Initially, we witnessed that Sam was more hesitant about his deal with Rowena as evidenced by him pulling back the Book and mentioning walking out. Even the expression on his face was unsure. By the end however, he was absolute in his course. Whether Sam really heard the words Suzy said to him or not, they were words that he needed to hear. She accused him of being reckless in his actions and more unpredictable than Dean, the brother he was concerned about all the time. And she was right, because the more desperate Sam becomes, the more erratic he can become.
By the end when he chains up Rowena and restates the exact parameters of their agreement, having factored in her devious ways and the likelihood she’d try and steal the Book or something from it, it seems he’s paused and taken a moment to consider variables in a better way.

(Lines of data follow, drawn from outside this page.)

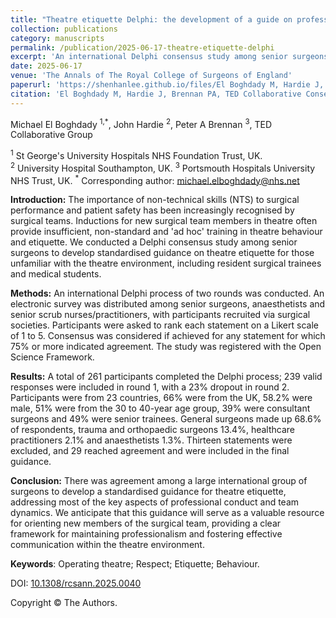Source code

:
 ```yaml
---
title: "Theatre etiquette Delphi: the development of a guide on professional conduct and best practices in operating environments"
collection: publications
category: manuscripts
permalink: /publication/2025-06-17-theatre-etiquette-delphi
excerpt: 'An international Delphi consensus study among senior surgeons to develop standardized guidance on theatre etiquette to address professional conduct and team dynamics for those unfamiliar with the theatre environment, including resident surgical trainees and medical students. I was part of the TED Collaborative Group'
date: 2025-06-17
venue: 'The Annals of The Royal College of Surgeons of England'
paperurl: 'https://shenhanlee.github.io/files/El Boghdady M, Hardie J, Brennan PA, TED Collaborative Group_Theatre Etiquette Delphi_Ann R Coll Surg Engl_2025.pdf'
citation: 'El Boghdady M, Hardie J, Brennan PA, TED Collaborative Consensus. (2025). &quot;Theatre etiquette Delphi: the development of a guide on professional conduct and best practices in operating environments.&quot; <i>The Annals of The Royal College of Surgeons on England</i>. doi: 10.1308/rcsann.2025.0040. Epub ahead of print'
---
```


Michael El Boghdady <sup>1,*</sup>, John Hardie <sup>2</sup>, Peter A Brennan <sup>3</sup>, TED Collaborative Group   

<sup>1</sup> St George's University Hospitals NHS Foundation Trust, UK.  
<sup>2</sup> University Hospital Southampton, UK. 
<sup>3</sup> Portsmouth Hospitals University NHS Trust, UK. 
<sup>*</sup> Corresponding author: [michael.elboghdady@nhs.net](mailto:michael.elboghdady@nhs.net)  

**Introduction:** The importance of non-technical skills (NTS) to surgical performance and patient safety has been increasingly recognised by surgical teams. Inductions for new surgical team members in theatre often provide insufficient, non-standard and 'ad hoc' training in theatre behaviour and etiquette. We conducted a Delphi consensus study among senior surgeons to develop standardised guidance on theatre etiquette for those unfamiliar with the theatre environment, including resident surgical trainees and medical students.

**Methods:** An international Delphi process of two rounds was conducted. An electronic survey was distributed among senior surgeons, anaesthetists and senior scrub nurses/practitioners, with participants recruited via surgical societies. Participants were asked to rank each statement on a Likert scale of 1 to 5. Consensus was considered if achieved for any statement for which 75% or more indicated agreement. The study was registered with the Open Science Framework.

**Results:** A total of 261 participants completed the Delphi process; 239 valid responses were included in round 1, with a 23% dropout in round 2. Participants were from 23 countries, 66% were from the UK, 58.2% were male, 51% were from the 30 to 40-year age group, 39% were consultant surgeons and 49% were senior trainees. General surgeons made up 68.6% of respondents, trauma and orthopaedic surgeons 13.4%, healthcare practitioners 2.1% and anaesthetists 1.3%. Thirteen statements were excluded, and 29 reached agreement and were included in the final guidance.

**Conclusion:** There was agreement among a large international group of surgeons to develop a standardised guidance for theatre etiquette, addressing most of the key aspects of professional conduct and team dynamics. We anticipate that this guidance will serve as a valuable resource for orienting new members of the surgical team, providing a clear framework for maintaining professionalism and fostering effective communication within the theatre environment.

<b>Keywords</b>: Operating theatre; Respect; Etiquette; Behaviour.  

DOI: [10.1308/rcsann.2025.0040](https://doi.org/10.1308/rcsann.2025.0040)  

Copyright © The Authors.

Dean, whether he would or wouldn’t kill himself, can’t be killed because of the Mark. He knows this at every level of his conscious and unconscious self and it kept him from even attempting anything under the influence of Werther. However, he was able to have a conversation with himself that was interesting. First – how great was it to see Benny, even if he was a conjuration of imagination? Ty Olsen is such a great addition to any episode! Regardless of what Dean actually wants to do, how he wants to spare his family, he’s completely trapped by the Mark “for better or worse” because it will not allow him to die. Dean talks about how tired of fighting he his now – that in combination with the talk last week about a long beach vacation, Dean might be thinking of a sabbatical when this is all over. And really, who could blame him?
Suzy commented that Dean wasn’t the unstable one, it’s Sam. I will say that as far as Dean goes he seems to have a good handle on when he needs a release, what his limits are and where to drawn his lines. He mentioned to Sam that the vampires were part of an outlet for him; he knows he needs that; he also acknowledged later that he shouldn’t have gone alone. Ultimately he told Benny that he misses Purgatory and he’s tired. Does he get to a place where he’s too tired to hold control anymore and the Mark overrides command? He’s so in control lately, but Dean’s mentioned tired or need a break a few times of late. You can’t help but wonder how long can he maintain.
The Werther Box
As villains of the week go, the Box offered a unique battle. Not only did the boys have the challenge of a riddle to disable the box, but they had to do so while fighting with their own delusions (that Sam didn’t even realize was a delusion – and frankly neither did I). The box was a clever design and having Suzy guard it for 40 years, all alone was both sad and well written after we watched her family self-slaughter.
One of the best scenes in the show was Sam and fake-Rowena at the box solving the riddle and then Sam bleeding for the box. That it needed legacy blood was a good failsafe, as nobody other than Men of Letters could have deactivated the box. The other great scene was Dean rushing down and shoving Sam out of the way because it “doesn’t just have to be one legacy” and bleeding into the bowl.
Oddly, when she isn’t whining at Crowley, Rowena is not just tolerable but enjoyable as a character. Rowena as a hallucination was witty, on point and almost charming in an evil way – quite calm in opposition to Sam’s underlying panic about Dean’s state. She was quite unexpected, at least to this watcher, as a hallucination. In fact, I was hoping Dean would be let in on the goings-on when he rushed to find Sam and discovered Rowena. So, as characters go, Rowena is back in the good books of enjoyable and interesting for the moment - plus she holds a purpose.
Odds and Ends and Final Thoughts
As always, great set designs – the old, run down Missouri house was beautiful and Purgatory felt just like the old days. Besides that, the eerie green sparkles driving everyone to suicide were sufficiently spine-chilling. The plot of this one was just right – nice bookend to last week, gathering the supplies for Rowena to hold up her end with Sam. Finally, that ending note was just right – angry witch and absolute Sam: this is what we’re doing, how we’re doing it. Period. Good episode, overall. Interesting new ideas with a hex box gone overboard and great way to stage a visit from an old friend.